Havasu Falls offers a perfect balance of natural forces: turquoise water and red, red rock, glowing beneath a blue desert sky. Other falls are taller; other falls carry greater volumes of water. And boy, are other falls easier to reach―to get to Havasu, you hike 10 miles into Havasu Canyon near―at least on the map―to the South Rim, having obtained the required trail permit from the Havasupai Indian Reservation months earlier. But no waterfall in the world is so worth the work.
A descent into the Grand Canyon's South Rim by mule offers something more than just another view. Pass through a sequence of vastly different landscapes, each with its own distinct climate, wildlife, and topography. A century-old tradition, mule rides are a good alternative to hiking out of the canyon. South Rim options include day trips to Plateau Point and overnight trips to Phantom Ranch on the river.

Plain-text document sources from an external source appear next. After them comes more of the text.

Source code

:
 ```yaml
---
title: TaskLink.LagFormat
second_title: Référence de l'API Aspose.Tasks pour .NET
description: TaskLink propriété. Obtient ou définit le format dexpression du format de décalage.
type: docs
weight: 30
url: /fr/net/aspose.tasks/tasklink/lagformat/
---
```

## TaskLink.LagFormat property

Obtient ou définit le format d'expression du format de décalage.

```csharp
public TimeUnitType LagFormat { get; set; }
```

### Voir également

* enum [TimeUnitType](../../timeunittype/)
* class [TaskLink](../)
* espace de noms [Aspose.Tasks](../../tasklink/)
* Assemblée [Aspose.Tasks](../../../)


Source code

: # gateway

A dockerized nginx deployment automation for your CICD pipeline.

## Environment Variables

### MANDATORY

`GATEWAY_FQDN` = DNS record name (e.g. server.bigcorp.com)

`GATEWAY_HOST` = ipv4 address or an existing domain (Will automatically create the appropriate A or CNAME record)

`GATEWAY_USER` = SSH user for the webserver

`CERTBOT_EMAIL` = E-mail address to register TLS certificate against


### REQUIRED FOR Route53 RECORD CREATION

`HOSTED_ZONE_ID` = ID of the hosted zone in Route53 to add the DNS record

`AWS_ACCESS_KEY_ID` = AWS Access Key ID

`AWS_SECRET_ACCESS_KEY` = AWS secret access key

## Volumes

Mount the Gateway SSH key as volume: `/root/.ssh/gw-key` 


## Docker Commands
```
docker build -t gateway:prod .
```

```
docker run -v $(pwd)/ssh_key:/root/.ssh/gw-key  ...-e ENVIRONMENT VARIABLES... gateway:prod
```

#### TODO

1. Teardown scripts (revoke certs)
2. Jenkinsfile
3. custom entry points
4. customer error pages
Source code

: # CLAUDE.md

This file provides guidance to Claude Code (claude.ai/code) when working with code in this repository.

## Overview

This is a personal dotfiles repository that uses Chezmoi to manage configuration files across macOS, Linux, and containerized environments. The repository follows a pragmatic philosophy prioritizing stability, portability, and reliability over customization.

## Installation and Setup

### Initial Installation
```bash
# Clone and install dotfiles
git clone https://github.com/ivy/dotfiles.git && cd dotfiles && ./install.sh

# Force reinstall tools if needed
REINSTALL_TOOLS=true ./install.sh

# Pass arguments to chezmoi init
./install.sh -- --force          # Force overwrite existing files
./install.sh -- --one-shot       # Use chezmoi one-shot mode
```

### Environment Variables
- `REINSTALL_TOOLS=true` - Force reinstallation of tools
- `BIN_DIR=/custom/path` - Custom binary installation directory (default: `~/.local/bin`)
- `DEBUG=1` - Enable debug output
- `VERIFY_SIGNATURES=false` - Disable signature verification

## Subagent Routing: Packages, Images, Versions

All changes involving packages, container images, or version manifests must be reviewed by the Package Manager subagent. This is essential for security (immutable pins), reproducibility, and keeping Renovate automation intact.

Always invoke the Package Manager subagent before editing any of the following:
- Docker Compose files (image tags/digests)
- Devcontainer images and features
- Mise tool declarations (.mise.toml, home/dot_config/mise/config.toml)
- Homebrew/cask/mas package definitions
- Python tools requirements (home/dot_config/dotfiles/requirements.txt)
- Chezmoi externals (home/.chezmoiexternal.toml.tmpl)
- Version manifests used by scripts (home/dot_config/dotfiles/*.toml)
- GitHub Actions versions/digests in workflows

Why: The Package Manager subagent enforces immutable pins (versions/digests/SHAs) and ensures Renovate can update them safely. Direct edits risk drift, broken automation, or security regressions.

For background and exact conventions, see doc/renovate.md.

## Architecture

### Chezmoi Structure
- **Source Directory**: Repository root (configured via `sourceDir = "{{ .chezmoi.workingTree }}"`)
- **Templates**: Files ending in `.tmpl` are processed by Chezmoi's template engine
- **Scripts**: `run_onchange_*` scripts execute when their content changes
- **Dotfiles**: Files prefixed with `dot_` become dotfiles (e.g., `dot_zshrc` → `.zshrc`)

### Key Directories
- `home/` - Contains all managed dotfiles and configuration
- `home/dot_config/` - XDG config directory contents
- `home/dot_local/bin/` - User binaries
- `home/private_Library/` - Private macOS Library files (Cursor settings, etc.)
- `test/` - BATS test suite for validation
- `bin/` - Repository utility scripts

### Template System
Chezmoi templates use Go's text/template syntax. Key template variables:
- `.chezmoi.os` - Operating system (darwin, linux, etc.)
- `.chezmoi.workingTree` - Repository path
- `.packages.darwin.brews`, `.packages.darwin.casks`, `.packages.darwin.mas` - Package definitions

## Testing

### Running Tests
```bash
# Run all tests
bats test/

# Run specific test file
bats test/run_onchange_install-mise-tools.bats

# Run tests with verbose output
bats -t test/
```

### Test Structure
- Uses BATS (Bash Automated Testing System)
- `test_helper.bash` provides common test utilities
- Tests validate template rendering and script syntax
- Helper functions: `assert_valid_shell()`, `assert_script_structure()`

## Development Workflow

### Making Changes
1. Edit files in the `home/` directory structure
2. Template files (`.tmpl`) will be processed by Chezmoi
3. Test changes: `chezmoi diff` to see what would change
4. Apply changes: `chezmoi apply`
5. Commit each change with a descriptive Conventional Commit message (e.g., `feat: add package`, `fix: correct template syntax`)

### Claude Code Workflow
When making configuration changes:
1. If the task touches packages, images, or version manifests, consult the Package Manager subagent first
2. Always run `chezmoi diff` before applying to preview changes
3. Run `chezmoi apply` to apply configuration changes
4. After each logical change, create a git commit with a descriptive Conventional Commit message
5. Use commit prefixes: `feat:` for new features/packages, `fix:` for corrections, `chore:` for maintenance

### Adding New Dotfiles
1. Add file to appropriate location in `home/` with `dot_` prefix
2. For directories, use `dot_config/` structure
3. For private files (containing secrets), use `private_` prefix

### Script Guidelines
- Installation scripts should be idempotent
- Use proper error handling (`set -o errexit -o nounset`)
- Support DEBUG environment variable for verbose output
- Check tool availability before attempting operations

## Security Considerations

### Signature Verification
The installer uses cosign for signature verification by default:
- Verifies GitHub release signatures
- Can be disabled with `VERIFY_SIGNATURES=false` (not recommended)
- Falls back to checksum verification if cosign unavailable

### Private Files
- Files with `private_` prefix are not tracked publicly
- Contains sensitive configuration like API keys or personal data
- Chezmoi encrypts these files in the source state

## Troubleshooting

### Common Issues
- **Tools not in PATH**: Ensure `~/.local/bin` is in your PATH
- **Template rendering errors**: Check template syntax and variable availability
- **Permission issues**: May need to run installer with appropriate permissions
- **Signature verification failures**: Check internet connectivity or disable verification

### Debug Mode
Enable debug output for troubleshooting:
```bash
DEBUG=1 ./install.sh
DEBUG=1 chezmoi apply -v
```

Architect Mary Elizabeth Jane Colter designed six landmark buildings near the South Rim between 1905 and 1935. When you arrive from the east, the first Colter structure you see is the Desert View Watchtower. Stop to take in the panorama―one of the best in the canyon, with a long stretch of the Colorado River clearly visible 5,000 feet below. Inside the Watchtower, a re-creation of the kind of Ancestral Puebloan towers found at Mesa Verde and Hovenweep on the Utah-Colorado border―huge picture windows frame the landscape, turning the building into a gallery of canyon vistas.
Close to the main South Rim visitor area, Yavapai point may provide one of the best panoramas of the inner canyon, the Colorado River, and Bright Angel Canyon. After taking photos of the sprawling panorama, you will see a turquoise-bright sky that remains visible to the west. You can also view Phantom Ranch, Bright Angel, and North Kaibab Trails from this supreme vantage point.
Phantom Ranch sits next to Bright Angel Creek at the canyon bottom and is the place to go if you're willing to rough it a little. Architect Mary Elizabeth Jane Colter designed these rustic wood-and-boulder cabins in 1922.
A magnificently lonely oupost in the Grand Canyon's northwestern corner, 4,600-foot Toroweap grants unforgettable views of the Colorado River. Equally impressive are the volcanic features, cinder cones, and lava flows, which make this viewpoint one of the most unique in the park.
Providing endless photo ops, this rustic landmark virtually blends into the sweeping panoramic landscape at the canyon’s edge near Bright Angel Lodge in the South Rim. The historic Colter-designed building now operates as a gift shop and observation station.
There's a reason why all the tour buses stop at this popular South Rim view point–it's beautiful. Visible landmarks as you look east include two prominent pinnacles–Vishnu Temple and Temple of Zoroaster. The latter was architect Mary Elizabeth Jane Colter's inspiration when designing the Bright Angel Lodge's history room.